Zcash deployed the NU6.2 hard fork after privately coordinating an emergency response to a critical soundness vulnerability in Orchard, its shielded pool, that could have allowed invalid state transitions and potential double-spending within Orchard. The Zcash Foundation said researcher Taylor Hornby, conducting a protocol audit on behalf of Shielded Labs, found the flaw on May 29 and disclosed it to Zcash Open Development Lab core engineers the same day. A first soft-fork attempt ran into technical issues, but a revised patch activated on June 2 and temporarily disabled Orchard-related transactions.
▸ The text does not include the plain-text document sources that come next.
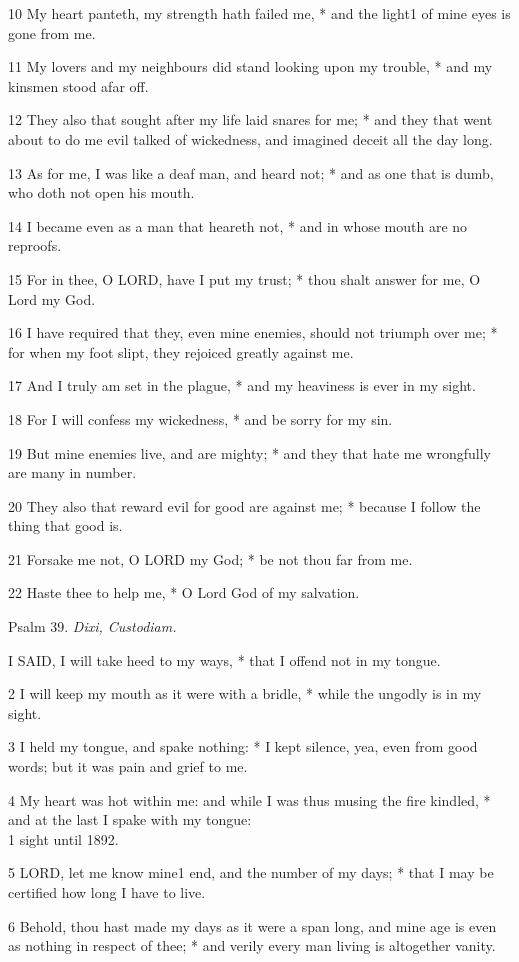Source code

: 10 My heart panteth, my strength hath failed me, *
and the light1 of mine eyes is gone from me.

11 My lovers and my neighbours did stand looking upon
my trouble, * and my kinsmen stood afar off.

12 They also that sought after my life laid snares
for me; * and they that went about to do me evil talked of wickedness,
and imagined deceit all the day long.

13 As for me, I was like a deaf man, and heard not;
* and as one that is dumb, who doth not open his mouth.

14 I became even as a man that heareth not, * and in
whose mouth are no reproofs.

15 For in thee, O LORD, have
I put my trust; * thou shalt answer for me, O Lord my God.

16 I have required that they, even mine enemies, should
not triumph over me; * for when my foot slipt, they rejoiced greatly against
me.

17 And I truly am set in the plague, * and my heaviness
is ever in my sight.

18 For I will confess my wickedness, * and be sorry
for my sin.

19 But mine enemies live, and are mighty; * and they
that hate me wrongfully are many in number.

20 They also that reward evil for good are against
me; * because I follow the thing that good is.

21 Forsake me not, O LORD my
God; * be not thou far from me.

22 Haste thee to help me, * O Lord God of my salvation.

Psalm
39. \emph{Dixi, Custodiam.}

I
SAID, I will take heed to my ways, * that I offend not in my tongue.

2 I will keep my mouth as it were with a bridle, *
while the ungodly is in my sight.

3 I held my tongue, and spake nothing: * I kept silence,
yea, even from good words; but it was pain and grief to me.

4 My heart was hot within me: and while I was thus
musing the fire kindled, * and at the last I spake with my tongue: \\
1 sight until
1892.

5 LORD, let me know mine1
end, and the number of my days; * that I may be certified how long I have
to live.

6 Behold, thou hast made my days as it were a span
long, and mine age is even as nothing in respect of thee; * and verily
every man living is altogether vanity.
A full hard fork on June 3 restored Orchard with corrected code. The Foundation said there was no evidence the bug had been exploited, no unauthorized value creation was detected, the total ZEC supply remained protected by Zcash’s turnstile mechanism, and fund privacy across Zcash pools was unaffected. Confusion on social media about the network being offline was later attributed to explorers connected to a bad node or upgrading nodes, rather than a chain outage.
- Orchard: Zcash’s shielded pool for private transactions.
- double-spending: A flaw or exploit that allows the same funds to be spent more than once.
- turnstile mechanism: A Zcash safeguard designed to protect the total ZEC supply from unauthorized creation.